(WORK TO COMPLETE) What you return should be the complete data below, word for word, with no pictures in it.

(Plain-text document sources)

----------------------------------------

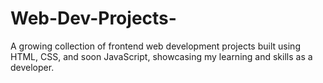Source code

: # Web-Dev-Projects-
A growing collection of frontend web development projects built using HTML, CSS, and soon JavaScript, showcasing my learning and skills as a developer.
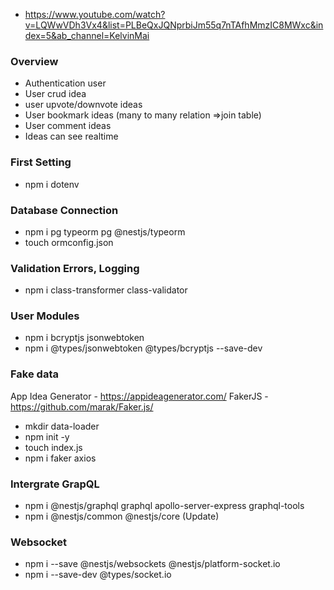 - https://www.youtube.com/watch?v=LQWwVDh3Vx4&list=PLBeQxJQNprbiJm55q7nTAfhMmzIC8MWxc&index=5&ab_channel=KelvinMai
### Overview
- Authentication user
- User crud idea
- user upvote/downvote ideas
- User bookmark ideas (many to many relation =>join table)
- User comment ideas
- Ideas can see realtime

### First Setting
- npm i dotenv

### Database Connection
- npm i pg typeorm pg @nestjs/typeorm
- touch ormconfig.json

### Validation Errors, Logging
- npm i class-transformer class-validator

### User Modules
- npm i bcryptjs jsonwebtoken
- npm i @types/jsonwebtoken @types/bcryptjs --save-dev

### Fake data
App Idea Generator - https://appideagenerator.com/
FakerJS - https://github.com/marak/Faker.js/
- mkdir data-loader
- npm init -y
- touch index.js
- npm i faker axios

### Intergrate GrapQL
- npm i @nestjs/graphql graphql apollo-server-express graphql-tools
- npm i @nestjs/common @nestjs/core (Update)

### Websocket
- npm i --save @nestjs/websockets @nestjs/platform-socket.io
- npm i --save-dev @types/socket.io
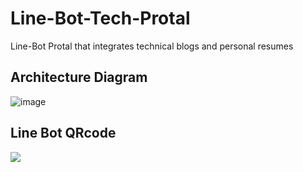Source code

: # Line-Bot-Tech-Protal
Line-Bot Protal that integrates technical blogs and personal resumes

## Architecture Diagram 
![image](https://github.com/user-attachments/assets/ff602c55-ffe3-48d5-ad85-4531564959c6)

## Line Bot QRcode
<img src="https://qr-official.line.me/gs/M_675rgldx_GW.png?oat_content=qr">
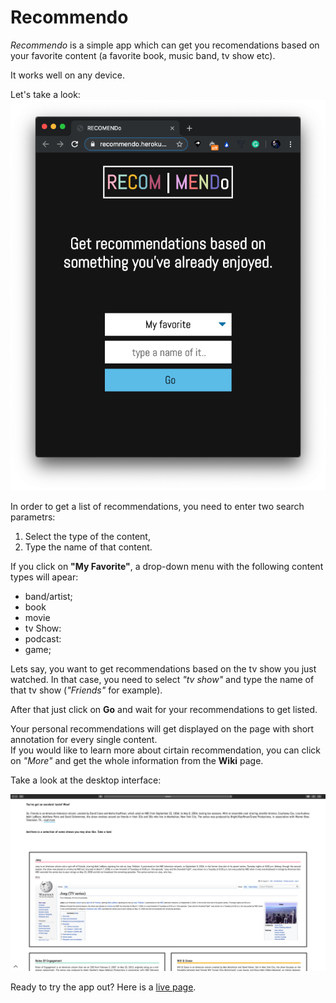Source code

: # Recommendo

_Recommendo_ is a simple app which can get you recomendations based on your favorite content (a favorite book, music band, tv show etc). 

It works well on any device.

Let's take a look:
![app image](appImg.png)

In order to get a list of recommendations, you need to enter two search parametrs:
1. Select the type of the content,
2. Type the name of that content. 

If you click on **"My Favorite"**, a drop-down menu with the following content types will apear:

* band/artist;
* book
* movie
* tv Show:
* podcast:
* game;

Lets say, you want to get recommendations based on the tv show you just watched. In that case, you need to select _"tv show"_ and type the name of that tv show (_"Friends"_ for example).  

After that just click on **Go** and wait for your recommendations to get listed. 

Your personal recommendations will get displayed on the page with short annotation for every single content.  
If you would like to learn more about cirtain recommendation, you can click on _"More"_ and get the whole information from the **Wiki** page. 

Take a look at the desktop interface:

![app wiki image](wikidemo.png)

Ready to try the app out? Here is a [live page](https://recommendo.herokuapp.com/).
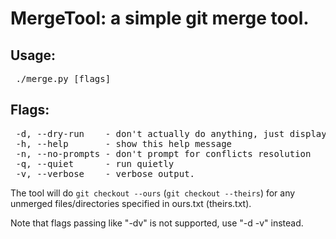 <h1> MergeTool: a simple git merge tool. </h1>

<h2><b>
Usage:
</b></h2>
<pre>
 ./merge.py [flags]
</pre>

<h2><b>
Flags:
</b></h2>
<pre>
 -d, --dry-run    - don't actually do anything, just display what would happen
 -h, --help       - show this help message
 -n, --no-prompts - don't prompt for conflicts resolution
 -q, --quiet      - run quietly
 -v, --verbose    - verbose output.
</pre>

The tool will do `git checkout --ours` (`git checkout --theirs`)
for any unmerged files/directories specified in ours.txt (theirs.txt).

Note that flags passing like "-dv" is not supported, use "-d -v" instead.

----------------------------------------

(EXERCISE RESPONSE)
Source code

: # Web-Dev-Projects-
A growing collection of frontend web development projects built using HTML, CSS, and soon JavaScript, showcasing my learning and skills as a developer.
 - https://www.youtube.com/watch?v=LQWwVDh3Vx4&list=PLBeQxJQNprbiJm55q7nTAfhMmzIC8MWxc&index=5&ab_channel=KelvinMai
### Overview
- Authentication user
- User crud idea
- user upvote/downvote ideas
- User bookmark ideas (many to many relation =>join table)
- User comment ideas
- Ideas can see realtime

### First Setting
- npm i dotenv

### Database Connection
- npm i pg typeorm pg @nestjs/typeorm
- touch ormconfig.json

### Validation Errors, Logging
- npm i class-transformer class-validator

### User Modules
- npm i bcryptjs jsonwebtoken
- npm i @types/jsonwebtoken @types/bcryptjs --save-dev

### Fake data
App Idea Generator - https://appideagenerator.com/
FakerJS - https://github.com/marak/Faker.js/
- mkdir data-loader
- npm init -y
- touch index.js
- npm i faker axios

### Intergrate GrapQL
- npm i @nestjs/graphql graphql apollo-server-express graphql-tools
- npm i @nestjs/common @nestjs/core (Update)

### Websocket
- npm i --save @nestjs/websockets @nestjs/platform-socket.io
- npm i --save-dev @types/socket.io
Source code

: # Line-Bot-Tech-Protal
Line-Bot Protal that integrates technical blogs and personal resumes

## Architecture Diagram 
![image](https://github.com/user-attachments/assets/ff602c55-ffe3-48d5-ad85-4531564959c6)

## Line Bot QRcode
<img src="https://qr-official.line.me/gs/M_675rgldx_GW.png?oat_content=qr">
Source code

: # Recommendo

_Recommendo_ is a simple app which can get you recomendations based on your favorite content (a favorite book, music band, tv show etc). 

It works well on any device.

Let's take a look:
![app image](appImg.png)

In order to get a list of recommendations, you need to enter two search parametrs:
1. Select the type of the content,
2. Type the name of that content. 

If you click on **"My Favorite"**, a drop-down menu with the following content types will apear:

* band/artist;
* book
* movie
* tv Show:
* podcast:
* game;

Lets say, you want to get recommendations based on the tv show you just watched. In that case, you need to select _"tv show"_ and type the name of that tv show (_"Friends"_ for example).  

After that just click on **Go** and wait for your recommendations to get listed. 

Your personal recommendations will get displayed on the page with short annotation for every single content.  
If you would like to learn more about cirtain recommendation, you can click on _"More"_ and get the whole information from the **Wiki** page. 

Take a look at the desktop interface:

![app wiki image](wikidemo.png)

Ready to try the app out? Here is a [live page](https://recommendo.herokuapp.com/).
 <h1> MergeTool: a simple git merge tool. </h1>

<h2><b>
Usage:
</b></h2>
<pre>
 ./merge.py [flags]
</pre>

<h2><b>
Flags:
</b></h2>
<pre>
 -d, --dry-run    - don't actually do anything, just display what would happen
 -h, --help       - show this help message
 -n, --no-prompts - don't prompt for conflicts resolution
 -q, --quiet      - run quietly
 -v, --verbose    - verbose output.
</pre>

The tool will do `git checkout --ours` (`git checkout --theirs`)
for any unmerged files/directories specified in ours.txt (theirs.txt).

Note that flags passing like "-dv" is not supported, use "-d -v" instead.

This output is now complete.